An American Saint’s Journal

November 2, 2008

Two years ago, Mother Theodore Guerin was canonized by Pope Benedict XVI, making her America’s newest saint.  (Though I’m pretty sure she never became an official American citizen, she did come here from France at age 42, and spent the last 14 years of her life here, doing some extraordinary and tireless work for God during that time.) 

I did an article on her canonization at the time for Our Sunday Visitor, which included interviewing the vice-postulator of Mother Theodore’s cause, and it was all extremely interesting.  She deserves to be better known among American Catholics.

So I was pleased to see this news today: A journal that St. Theodore kept throughout her American years, which has been carefully preserved by the Sisters of Providence, the community in Indiana that she founded, is now digitized and available to all on the internet.  All 260 pages can be view here.  The work was done with the help of the Indiana Historical Society. 

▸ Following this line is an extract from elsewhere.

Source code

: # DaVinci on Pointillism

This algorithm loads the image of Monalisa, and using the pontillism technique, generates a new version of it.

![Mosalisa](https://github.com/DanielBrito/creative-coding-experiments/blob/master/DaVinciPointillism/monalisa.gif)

The Sisters of Providence website tells us:

According to the July/August 2008 issue of the Indiana Historical Society’s publication, INPerspective, “After receiving permission to separate the pages by clipping what remained of the stitches, each sheet was gently humidified to relax the center crease and then gently flattened. Some pages have been mended with an early conservation technique that uses undyed sheer silk gauze and wheat starch paste to cover fragile areas, which allows the script to be read while holding the torn areas together.”

Sister Mary worked closely with Ramona Duncan-Huse, senior director of the Indiana Historical Society Conservation. In an e-mail correspondence to Sister Mary, Ramona wrote about this project. “We have finished the Guerin diary; attached is the first page! We are very excited about the research these digital images will allow. Thank you for allowing us the opportunity to work with this very special artifact — special not only to the Sisters of Providence, but to the world.”

They appear to be all in French.  But I’m sure they’ll make an excellent resource for research into the history of the Church in that part of America, as well as into the life and spirituality of Mother Theodore.